══ Extracted data

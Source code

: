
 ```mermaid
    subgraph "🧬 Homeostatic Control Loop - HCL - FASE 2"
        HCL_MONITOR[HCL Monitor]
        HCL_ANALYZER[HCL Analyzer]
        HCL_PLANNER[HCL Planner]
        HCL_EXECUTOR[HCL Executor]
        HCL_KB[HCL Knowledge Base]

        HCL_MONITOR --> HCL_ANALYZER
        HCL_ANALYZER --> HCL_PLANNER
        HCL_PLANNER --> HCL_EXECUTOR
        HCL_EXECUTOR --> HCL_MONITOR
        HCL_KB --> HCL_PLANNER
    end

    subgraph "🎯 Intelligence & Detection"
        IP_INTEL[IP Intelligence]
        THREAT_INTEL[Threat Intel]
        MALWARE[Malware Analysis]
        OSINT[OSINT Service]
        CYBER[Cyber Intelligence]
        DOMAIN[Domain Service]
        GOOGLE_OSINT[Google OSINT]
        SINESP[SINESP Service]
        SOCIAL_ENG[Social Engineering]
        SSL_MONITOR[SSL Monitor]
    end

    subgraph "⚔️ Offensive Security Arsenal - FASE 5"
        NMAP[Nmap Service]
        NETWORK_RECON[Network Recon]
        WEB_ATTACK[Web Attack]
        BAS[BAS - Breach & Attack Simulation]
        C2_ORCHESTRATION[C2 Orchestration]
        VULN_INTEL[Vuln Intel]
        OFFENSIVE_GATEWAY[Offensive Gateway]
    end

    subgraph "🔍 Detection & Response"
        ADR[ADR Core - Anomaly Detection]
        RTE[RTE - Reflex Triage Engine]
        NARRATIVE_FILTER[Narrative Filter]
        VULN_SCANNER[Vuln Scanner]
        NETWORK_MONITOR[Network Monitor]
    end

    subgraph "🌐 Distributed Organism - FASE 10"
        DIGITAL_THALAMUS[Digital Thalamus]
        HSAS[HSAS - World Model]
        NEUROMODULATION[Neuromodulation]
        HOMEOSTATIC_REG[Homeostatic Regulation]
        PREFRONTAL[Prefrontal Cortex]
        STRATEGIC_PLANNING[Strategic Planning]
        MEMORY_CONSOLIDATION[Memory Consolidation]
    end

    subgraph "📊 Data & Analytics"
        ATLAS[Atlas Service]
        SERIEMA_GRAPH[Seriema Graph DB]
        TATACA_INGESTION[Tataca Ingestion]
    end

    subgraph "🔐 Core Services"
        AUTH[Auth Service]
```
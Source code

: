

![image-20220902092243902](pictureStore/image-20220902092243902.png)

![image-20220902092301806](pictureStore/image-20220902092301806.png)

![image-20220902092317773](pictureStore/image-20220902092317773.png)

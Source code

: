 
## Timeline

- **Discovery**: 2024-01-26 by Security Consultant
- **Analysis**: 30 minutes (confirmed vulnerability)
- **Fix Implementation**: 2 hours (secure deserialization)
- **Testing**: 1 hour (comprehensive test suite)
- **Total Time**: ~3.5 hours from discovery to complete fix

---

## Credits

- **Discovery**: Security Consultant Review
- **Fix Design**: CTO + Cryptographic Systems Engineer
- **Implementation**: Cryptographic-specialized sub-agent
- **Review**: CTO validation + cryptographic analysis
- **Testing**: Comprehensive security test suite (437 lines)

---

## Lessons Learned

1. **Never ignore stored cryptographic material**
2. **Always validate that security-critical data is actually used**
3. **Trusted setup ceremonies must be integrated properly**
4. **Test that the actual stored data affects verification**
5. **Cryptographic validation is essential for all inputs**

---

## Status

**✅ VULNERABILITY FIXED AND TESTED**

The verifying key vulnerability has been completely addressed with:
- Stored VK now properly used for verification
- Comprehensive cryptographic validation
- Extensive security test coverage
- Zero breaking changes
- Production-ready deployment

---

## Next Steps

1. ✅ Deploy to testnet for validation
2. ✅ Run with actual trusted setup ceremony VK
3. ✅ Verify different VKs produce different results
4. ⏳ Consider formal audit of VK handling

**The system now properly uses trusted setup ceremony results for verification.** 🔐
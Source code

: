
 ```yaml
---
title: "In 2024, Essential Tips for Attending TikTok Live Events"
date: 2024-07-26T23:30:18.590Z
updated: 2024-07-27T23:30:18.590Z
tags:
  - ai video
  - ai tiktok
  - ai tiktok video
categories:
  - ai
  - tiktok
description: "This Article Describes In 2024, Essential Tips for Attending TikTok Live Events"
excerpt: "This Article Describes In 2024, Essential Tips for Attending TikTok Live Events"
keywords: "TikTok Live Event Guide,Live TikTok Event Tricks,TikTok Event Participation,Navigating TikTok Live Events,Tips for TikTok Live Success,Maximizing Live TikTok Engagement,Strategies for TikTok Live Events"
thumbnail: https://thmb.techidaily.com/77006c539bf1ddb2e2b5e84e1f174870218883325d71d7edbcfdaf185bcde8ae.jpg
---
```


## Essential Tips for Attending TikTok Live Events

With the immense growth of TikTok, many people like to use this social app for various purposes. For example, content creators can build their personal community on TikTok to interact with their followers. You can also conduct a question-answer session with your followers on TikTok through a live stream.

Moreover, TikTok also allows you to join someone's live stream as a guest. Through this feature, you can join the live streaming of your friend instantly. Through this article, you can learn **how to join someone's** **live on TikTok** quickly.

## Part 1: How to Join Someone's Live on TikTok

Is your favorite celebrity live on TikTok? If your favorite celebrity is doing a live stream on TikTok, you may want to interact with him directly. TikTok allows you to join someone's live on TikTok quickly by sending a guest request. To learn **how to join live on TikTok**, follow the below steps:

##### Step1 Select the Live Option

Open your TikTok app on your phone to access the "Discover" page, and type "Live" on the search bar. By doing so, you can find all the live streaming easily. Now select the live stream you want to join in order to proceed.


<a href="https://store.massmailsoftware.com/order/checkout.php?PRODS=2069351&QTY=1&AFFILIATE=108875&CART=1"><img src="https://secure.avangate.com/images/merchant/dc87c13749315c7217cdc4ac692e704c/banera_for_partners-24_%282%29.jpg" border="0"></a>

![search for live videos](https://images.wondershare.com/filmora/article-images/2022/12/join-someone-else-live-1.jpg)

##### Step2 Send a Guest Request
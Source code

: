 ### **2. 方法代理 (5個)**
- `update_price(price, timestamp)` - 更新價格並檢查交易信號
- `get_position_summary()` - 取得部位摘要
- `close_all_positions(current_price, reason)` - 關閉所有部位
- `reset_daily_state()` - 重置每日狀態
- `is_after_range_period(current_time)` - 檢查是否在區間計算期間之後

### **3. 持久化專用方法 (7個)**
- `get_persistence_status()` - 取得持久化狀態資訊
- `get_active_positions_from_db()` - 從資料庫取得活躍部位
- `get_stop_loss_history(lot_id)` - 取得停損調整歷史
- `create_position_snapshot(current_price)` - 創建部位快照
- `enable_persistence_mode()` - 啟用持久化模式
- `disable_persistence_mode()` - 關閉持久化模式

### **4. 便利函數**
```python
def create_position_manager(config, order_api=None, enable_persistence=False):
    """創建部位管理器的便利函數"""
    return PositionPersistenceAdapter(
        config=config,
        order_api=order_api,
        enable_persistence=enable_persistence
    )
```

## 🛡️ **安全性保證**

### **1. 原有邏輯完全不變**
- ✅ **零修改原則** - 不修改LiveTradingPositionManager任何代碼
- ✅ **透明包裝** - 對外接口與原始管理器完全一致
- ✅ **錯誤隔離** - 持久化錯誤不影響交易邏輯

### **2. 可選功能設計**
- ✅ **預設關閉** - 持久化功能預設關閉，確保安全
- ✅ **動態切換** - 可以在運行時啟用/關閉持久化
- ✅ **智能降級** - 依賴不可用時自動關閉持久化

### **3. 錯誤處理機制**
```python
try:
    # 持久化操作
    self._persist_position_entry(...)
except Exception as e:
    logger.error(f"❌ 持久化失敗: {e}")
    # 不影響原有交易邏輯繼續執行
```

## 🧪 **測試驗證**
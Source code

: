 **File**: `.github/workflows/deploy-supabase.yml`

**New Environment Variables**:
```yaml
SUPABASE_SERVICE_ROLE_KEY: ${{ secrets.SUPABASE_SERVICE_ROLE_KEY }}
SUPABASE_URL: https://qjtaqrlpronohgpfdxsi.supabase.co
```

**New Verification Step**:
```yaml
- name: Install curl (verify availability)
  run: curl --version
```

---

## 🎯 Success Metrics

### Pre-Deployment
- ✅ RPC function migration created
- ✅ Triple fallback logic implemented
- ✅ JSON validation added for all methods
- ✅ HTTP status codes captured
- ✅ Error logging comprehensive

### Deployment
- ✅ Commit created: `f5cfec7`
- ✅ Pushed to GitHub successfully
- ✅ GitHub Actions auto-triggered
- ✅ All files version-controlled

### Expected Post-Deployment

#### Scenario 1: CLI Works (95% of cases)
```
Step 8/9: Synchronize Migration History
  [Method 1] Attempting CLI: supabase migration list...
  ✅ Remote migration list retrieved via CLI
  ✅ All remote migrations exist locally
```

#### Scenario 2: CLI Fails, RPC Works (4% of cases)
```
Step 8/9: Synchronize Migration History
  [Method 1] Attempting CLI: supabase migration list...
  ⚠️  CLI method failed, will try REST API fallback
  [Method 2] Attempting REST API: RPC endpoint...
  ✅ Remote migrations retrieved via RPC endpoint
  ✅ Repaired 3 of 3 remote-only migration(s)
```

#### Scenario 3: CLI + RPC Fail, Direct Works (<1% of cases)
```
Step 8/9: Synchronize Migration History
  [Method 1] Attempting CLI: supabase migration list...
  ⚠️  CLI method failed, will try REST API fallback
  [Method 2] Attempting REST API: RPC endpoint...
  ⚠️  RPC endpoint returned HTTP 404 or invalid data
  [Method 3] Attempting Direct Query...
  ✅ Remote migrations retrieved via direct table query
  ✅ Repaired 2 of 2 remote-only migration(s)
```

════

## Task item:
Scan the records above for the word "properly". Copy each line that has it.

## Response:
3. **Trusted setup ceremonies must be integrated properly**
- Stored VK now properly used for verification
**The system now properly uses trusted setup ceremony results for verification.** 🔐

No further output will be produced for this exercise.